Not Where You Want to Be? Adjust Your Sails.

Image may contain: ocean, sky, text, outdoor, nature and water“We are all in the same boat.”

Looking for familiarity and connection, people say this a lot lately and while it is tempting to want this to be true, for some, it doesn’t feel or look like it.

There has been a Facebook post making the rounds. In it, the author discusses how we are not all in the same boat.

For example, Some living in major cities have an intimate association with the pandemic most of us are seeing through a screen.

We are not in the same boat.

While some are working from home, others have lost their livelihoods. And those essential workers we didn’t know were essential until now? They are going to work every day, not entirely sure what they may be bringing home to their families.

We are not in the same boat.

Some children are riding their bikes and going on walks with their families between online classes. Others are trying to figure out where their next meal is coming from and trying to get to the nearest hot spot on public transit so they can access their courses on the school-issued device that they are now responsible for.

We are not in the same boat.

A lot of people started in a pretty decent sailboat, tooling along, and then the wind changed.
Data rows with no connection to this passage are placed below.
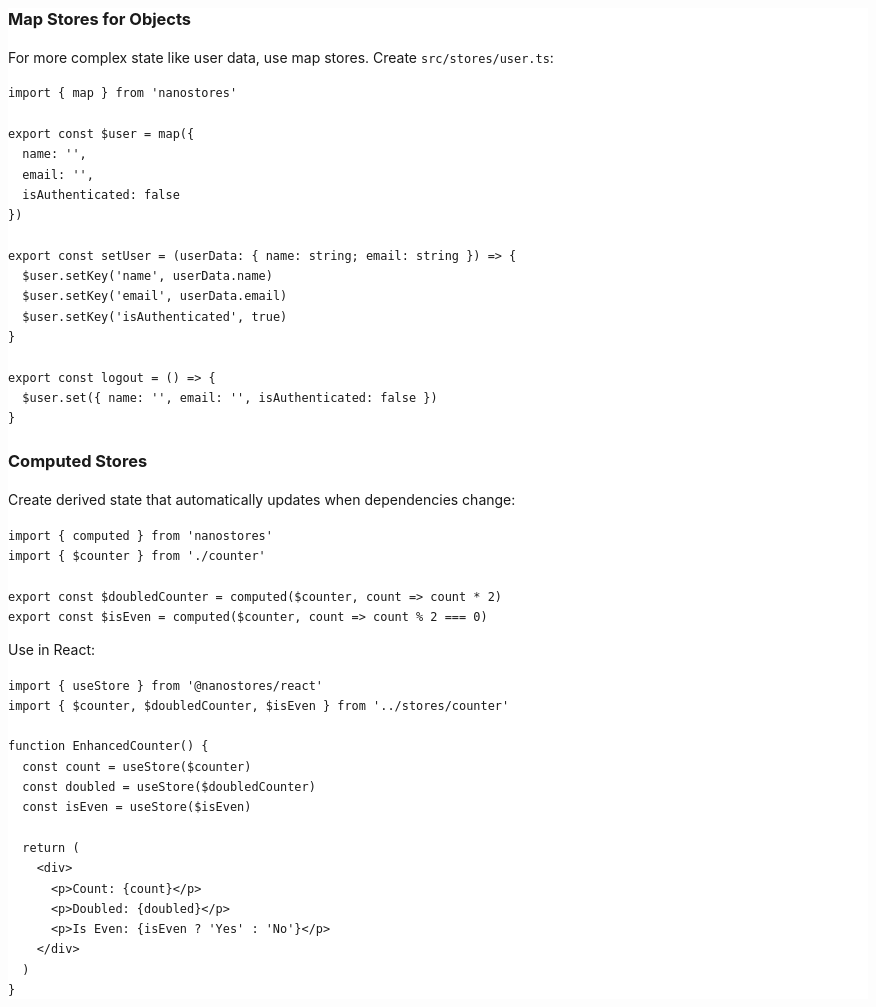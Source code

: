 ### Map Stores for Objects

For more complex state like user data, use map stores. Create `src/stores/user.ts`:

```tsx
import { map } from 'nanostores'

export const $user = map({
  name: '',
  email: '',
  isAuthenticated: false
})

export const setUser = (userData: { name: string; email: string }) => {
  $user.setKey('name', userData.name)
  $user.setKey('email', userData.email)
  $user.setKey('isAuthenticated', true)
}

export const logout = () => {
  $user.set({ name: '', email: '', isAuthenticated: false })
}
```

### Computed Stores

Create derived state that automatically updates when dependencies change:

```tsx
import { computed } from 'nanostores'
import { $counter } from './counter'

export const $doubledCounter = computed($counter, count => count * 2)
export const $isEven = computed($counter, count => count % 2 === 0)
```

Use in React:

```tsx
import { useStore } from '@nanostores/react'
import { $counter, $doubledCounter, $isEven } from '../stores/counter'

function EnhancedCounter() {
  const count = useStore($counter)
  const doubled = useStore($doubledCounter)
  const isEven = useStore($isEven)
  
  return (
    <div>
      <p>Count: {count}</p>
      <p>Doubled: {doubled}</p>
      <p>Is Even: {isEven ? 'Yes' : 'No'}</p>
    </div>
  )
}
```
Maybe the wind moved them into a better spot, but more likely than not, it sent them off course, scrambling to chart a new course to help them avoid the shoals.

We are not in the same boat.

But there’s hope. There’s always hope.

While we may not be in the same boat, we have so many opportunities to put all hands on deck and take care of ourselves and one another.

Friends who have scoured the Internet looking for elastic to make homemade facemasks for those who need them.

Schools like mine who tell teachers that our children need “Love Before Lessons,” setting a priority for the whole child instead of what that child can achieve academically. Honoring the fact that there is a major gap in this country when it comes to resources for our kids.

Churches who call their members just to check in and see if they are okay (we’ve gotten three calls already) and offering whatever their members need to make it through this.

No, we are not in the same boat, but it’s up to each and every one of us to adjust the sails so we can be okay. And not just to make it through. To really take a good hard look at our priorities. What is important to us? What do we need to shift? How can we take care of our own needs? And how do we make this world a better place than it was last fall?

The winds will always shift. Your boat may develop a leak and there’s always that chance of a rogue wave. It’s up to you to make sure that you are healthy enough to turn the sails when you need to, have your safety devices primed and ready and your radio in hand. Because if you need a mayday call, others will hear you and be ready to help. I know it because I see it.

We may not be in the same boat but we can bring others on it. And that’s how we navigate this storm.